Este estudo pretendeu ser um contributo para o conhecimento do estado da saúde oral das crianças com 6 anos da Freguesia de Mafra. A Freguesia de Mafra é uma das 11 freguesias do Concelho de Mafra, sendo este concelho pertencente à área metropolitana de Lisboa. É um concelho que dista cerca de 50kmda capital, situando‐se na região do litoral oeste de Portugal e que segundo os dados do Instituto Nacional de Estatística, entre 2001‐2011, apresentou um aumento da sua população em 41,2%. Também a Freguesia de Mafra registou um aumento da sua população, passando 11.276 habitantes em 2001, para 17.986 em 2011. Nestes 10 anos a população infantil desta freguesia sofreu um aumento de cerca de 1.000 crianças19,20. Uma das possíveis causas deste aumento de população é atribuída à construção do eixo rodoviário A21, que liga esta região à cidade de Lisboa. É um concelho em amplo desenvolvimento e, segundo dados da Câmara Municipal de Mafra, apresenta uma estrutura empresarial com forte peso no setor terciário, comércio e serviços, representando estes setores cerca de 68% da atividade do concelho.

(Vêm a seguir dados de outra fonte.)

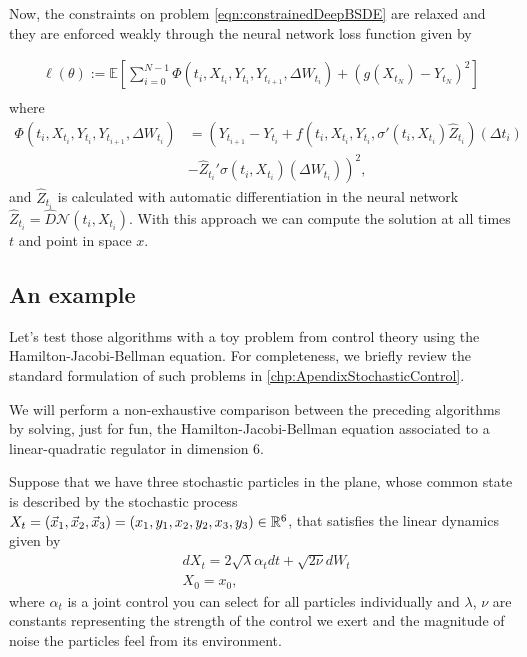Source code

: Now, the constraints on problem \eqref{eqn:constrainedDeepBSDE} are relaxed and they are enforced weakly through the neural network loss function given by

\begin{equation}
	\begin{gathered}
		\ell(\theta):=\mathbb{E}\left[\sum_{i=0}^{N-1} \Phi\left(t_i, X_{t_i}, Y_{t_i}, Y_{t_{i+1}}, \Delta W_{t_{i}}\right)+\left(g\left(X_{t_N}\right)-Y_{t_N}\right)^2\right] \\
	\end{gathered}
\end{equation}
where 
\begin{equation}
	\begin{split}
		\Phi\left(t_i, X_{t_i}, Y_{t_i}, Y_{t_{i+1}}, \Delta W_{t_i}\right)&=\left(Y_{t_{i+1}}-Y_{t_i}+f\left(t_i, X_{t_i}, Y_{t_i}, \sigma'\left(t_i, X_{t_i}\right) \widehat{Z}_{t_i}\right)\left(\Delta t_i\right)\right. \\
		&\left.-\widehat{Z}_{t_i}' \sigma\left(t_i, X_{t_i}\right)\left(\Delta W_{t_i}\right)\right)^2,
	\end{split}
\end{equation}
and $\widehat{Z}_{t_i}$ is calculated with automatic differentiation in the neural network $\widehat{Z}_{t_i}=\hat{D}\mathcal{N}(t_i,X_{t_i})$. With this approach we can compute the solution at all times $t$ and point in space $x$.
\subsection{An example}
Let's test those algorithms with a toy problem from control theory using the Hamilton-Jacobi-Bellman equation. For completeness, we briefly review the standard formulation of such problems in \autoref{chp:ApendixStochasticControl}.


We will perform a non-exhaustive comparison between the preceding algorithms by solving, just for fun, the Hamilton-Jacobi-Bellman equation associated to a linear-quadratic regulator in dimension 6.

Suppose that we have three stochastic particles in the plane, whose common state is described by the stochastic process $X_t=(\vec{x}_1,\vec{x}_2,\vec{x}_3)=(x_1,y_1,x_2,y_2,x_3,y_3)\in\mathbb{R}^6$, that satisfies the linear dynamics given by 
\begin{equation}
	\begin{split}
		&dX_t=2\sqrt{\lambda}\alpha_t dt+\sqrt{2\nu}dW_t\\
		&X_0=x_0,
	\end{split} 
\end{equation} 
where $\alpha_t$ is a joint control you can select for all particles individually and $\lambda$, $\nu$ are constants representing the strength of the control we exert and the magnitude of noise the particles feel from its environment.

Os seus objetivos específicos foram: 1) conhecer a prevalência de cárie na dentição decídua; 2) determinar a gravidade de cárie na dentição decídua (índice cpod); 3) avaliar o nível de higiene oral; 4) descrever os comportamentos relacionados com a saúde oral, nomeadamente os hábitos alimentares e de higiene oral e a frequência da visita ao médico dentista; 5) analisar a associação entre a cárie na dentição decídua e o nível de higiene oral e os comportamentos relacionados com a saúde oral.

Materiais e métodos

Para atingir os objetivos propostos foi realizado um estudo observacional e transversal, tendo este sido autorizado pela Direção do Agrupamento Escolar de Mafra.

A população‐alvo do estudo foi constituída pelas crianças de 6 anos de idade da Freguesia de Mafra, sendo esta a idade índice recomendada para o estudo da dentição decídua21. Em Portugal, os 6 anos correspondem à idade obrigatória de entrada na escola, pelo que a amostra foi selecionada a partir da listagem dos alunos do 1.° ano do 1.° ciclo do ensino básico. No ano letivo 2012‐2013 existiam na Freguesia de Mafra 2 escolas do 1.° ciclo do ensino básico, a EB1 Sanches de Brito e a EB1 Hélia Correia, tendo estas, respetivamente, 76 e 118 alunos. Com os recursos disponíveis, foi considerado possível incluir no estudo todos os 194 alunos. Os critérios de inclusão consistiram na existência de consentimento dos encarregados de educação, de assentimento da criança e possuir 6 anos de idade completos na altura da recolha dos dados.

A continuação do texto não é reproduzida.